INPUT DATA Block Start

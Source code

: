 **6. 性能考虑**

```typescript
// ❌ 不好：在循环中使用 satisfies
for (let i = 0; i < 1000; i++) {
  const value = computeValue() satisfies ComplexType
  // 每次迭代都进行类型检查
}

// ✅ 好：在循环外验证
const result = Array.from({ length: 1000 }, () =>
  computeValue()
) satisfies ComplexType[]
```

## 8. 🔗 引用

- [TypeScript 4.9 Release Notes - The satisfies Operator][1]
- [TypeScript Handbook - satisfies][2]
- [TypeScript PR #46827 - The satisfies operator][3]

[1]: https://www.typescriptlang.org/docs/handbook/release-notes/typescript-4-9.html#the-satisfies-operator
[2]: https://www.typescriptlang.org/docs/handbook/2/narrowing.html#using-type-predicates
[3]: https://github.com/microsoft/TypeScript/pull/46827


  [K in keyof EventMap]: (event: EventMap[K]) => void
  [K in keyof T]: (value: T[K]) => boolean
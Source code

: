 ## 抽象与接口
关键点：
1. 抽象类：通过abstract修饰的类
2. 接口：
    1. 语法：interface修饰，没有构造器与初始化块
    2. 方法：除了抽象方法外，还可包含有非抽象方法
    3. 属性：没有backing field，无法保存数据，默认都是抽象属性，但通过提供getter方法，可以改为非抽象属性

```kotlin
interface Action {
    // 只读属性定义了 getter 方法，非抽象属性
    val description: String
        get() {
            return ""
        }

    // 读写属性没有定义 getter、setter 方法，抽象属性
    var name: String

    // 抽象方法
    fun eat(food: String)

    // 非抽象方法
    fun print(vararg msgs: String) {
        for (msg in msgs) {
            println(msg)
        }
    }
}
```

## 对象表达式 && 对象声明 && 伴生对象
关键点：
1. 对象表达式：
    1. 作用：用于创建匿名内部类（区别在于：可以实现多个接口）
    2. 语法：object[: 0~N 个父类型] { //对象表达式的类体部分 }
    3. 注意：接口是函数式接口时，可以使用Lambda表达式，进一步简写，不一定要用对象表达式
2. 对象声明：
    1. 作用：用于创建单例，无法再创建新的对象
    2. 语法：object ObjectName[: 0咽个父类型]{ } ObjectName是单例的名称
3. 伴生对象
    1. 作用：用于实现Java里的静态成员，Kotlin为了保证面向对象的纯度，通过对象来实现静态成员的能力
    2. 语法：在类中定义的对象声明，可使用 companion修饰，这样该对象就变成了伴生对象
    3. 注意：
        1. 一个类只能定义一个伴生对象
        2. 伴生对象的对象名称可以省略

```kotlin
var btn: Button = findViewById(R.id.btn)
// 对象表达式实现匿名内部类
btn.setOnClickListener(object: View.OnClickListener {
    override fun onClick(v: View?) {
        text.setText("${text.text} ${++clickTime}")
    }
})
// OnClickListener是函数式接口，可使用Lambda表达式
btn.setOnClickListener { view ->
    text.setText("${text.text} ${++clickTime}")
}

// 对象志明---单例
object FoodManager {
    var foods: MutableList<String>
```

INPUT DATA Block End

● **EXERCISE**: Once you have counted every line above that contains the string "computeValue", give that number and nothing more.

● **OUTPUT FOR THIS EXERCISE**: 2